WORK TO COMPLETE: Repeat the data that follows, word for word, without the images.

=-=-=

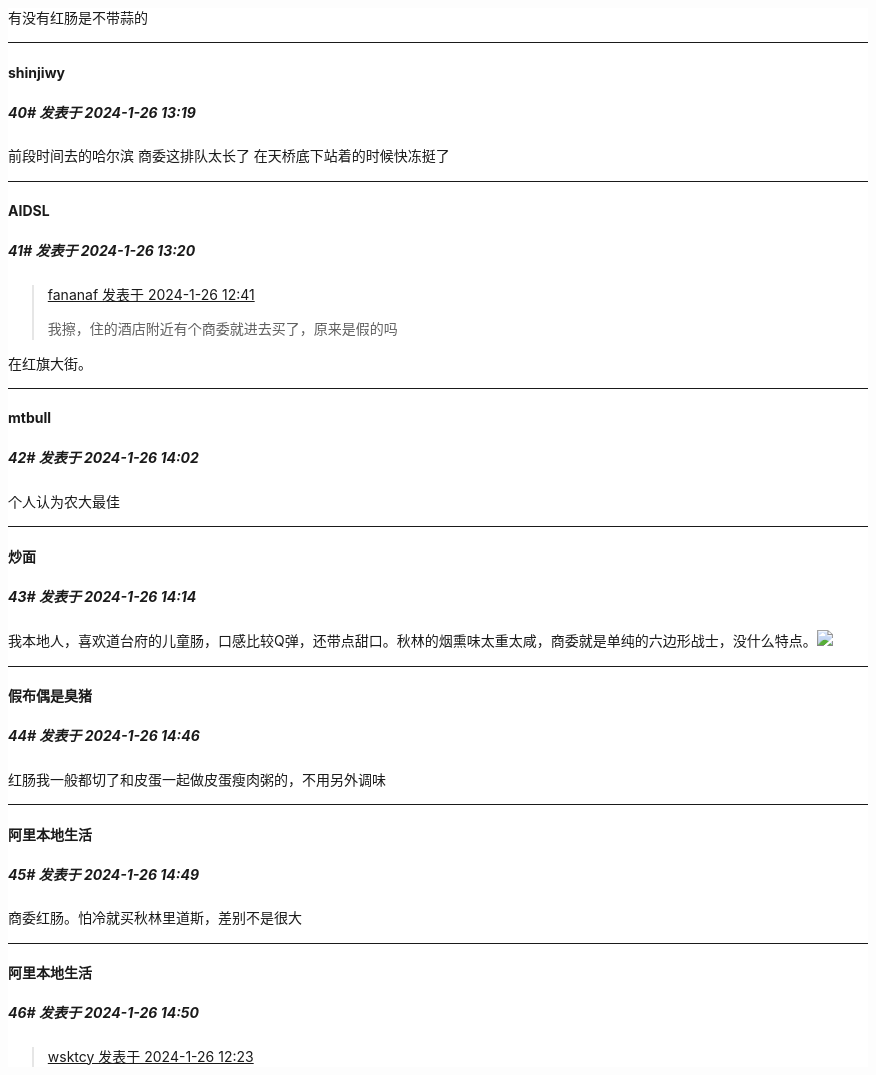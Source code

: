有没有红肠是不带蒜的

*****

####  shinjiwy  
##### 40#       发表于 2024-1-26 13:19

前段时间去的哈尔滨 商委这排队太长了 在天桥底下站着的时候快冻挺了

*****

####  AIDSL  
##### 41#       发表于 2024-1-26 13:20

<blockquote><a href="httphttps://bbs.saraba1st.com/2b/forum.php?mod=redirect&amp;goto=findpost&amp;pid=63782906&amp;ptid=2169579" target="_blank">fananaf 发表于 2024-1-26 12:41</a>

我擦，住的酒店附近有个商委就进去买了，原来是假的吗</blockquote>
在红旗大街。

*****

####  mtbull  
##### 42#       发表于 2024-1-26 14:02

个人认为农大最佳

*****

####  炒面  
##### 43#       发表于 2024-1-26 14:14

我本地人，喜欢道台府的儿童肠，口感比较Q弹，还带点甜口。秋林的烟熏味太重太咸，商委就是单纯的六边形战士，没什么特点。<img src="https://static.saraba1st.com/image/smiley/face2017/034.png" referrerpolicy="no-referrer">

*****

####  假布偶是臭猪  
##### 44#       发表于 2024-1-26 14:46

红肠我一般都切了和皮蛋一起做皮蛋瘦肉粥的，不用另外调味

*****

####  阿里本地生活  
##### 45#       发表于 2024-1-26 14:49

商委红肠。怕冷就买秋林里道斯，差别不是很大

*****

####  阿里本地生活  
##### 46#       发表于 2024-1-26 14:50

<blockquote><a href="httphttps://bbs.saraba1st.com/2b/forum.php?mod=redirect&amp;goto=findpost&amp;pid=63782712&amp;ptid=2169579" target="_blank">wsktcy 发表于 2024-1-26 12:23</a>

=-=-=

RESPONSE AREA:
Source code

:有没有红肠是不带蒜的

*****

####  shinjiwy  
##### 40#       发表于 2024-1-26 13:19

前段时间去的哈尔滨 商委这排队太长了 在天桥底下站着的时候快冻挺了

*****

####  AIDSL  
##### 41#       发表于 2024-1-26 13:20

<blockquote><a href="httphttps://bbs.saraba1st.com/2b/forum.php?mod=redirect&amp;goto=findpost&amp;pid=63782906&amp;ptid=2169579" target="_blank">fananaf 发表于 2024-1-26 12:41</a>

我擦，住的酒店附近有个商委就进去买了，原来是假的吗</blockquote>
在红旗大街。

*****

####  mtbull  
##### 42#       发表于 2024-1-26 14:02

个人认为农大最佳

*****

####  炒面  
##### 43#       发表于 2024-1-26 14:14

我本地人，喜欢道台府的儿童肠，口感比较Q弹，还带点甜口。秋林的烟熏味太重太咸，商委就是单纯的六边形战士，没什么特点。<img src="https://static.saraba1st.com/image/smiley/face2017/034.png" referrerpolicy="no-referrer">

*****

####  假布偶是臭猪  
##### 44#       发表于 2024-1-26 14:46

红肠我一般都切了和皮蛋一起做皮蛋瘦肉粥的，不用另外调味

*****

####  阿里本地生活  
##### 45#       发表于 2024-1-26 14:49

商委红肠。怕冷就买秋林里道斯，差别不是很大

*****

####  阿里本地生活  
##### 46#       发表于 2024-1-26 14:50

<blockquote><a href="httphttps://bbs.saraba1st.com/2b/forum.php?mod=redirect&amp;goto=findpost&amp;pid=63782712&amp;ptid=2169579" target="_blank">wsktcy 发表于 2024-1-26 12:23</a>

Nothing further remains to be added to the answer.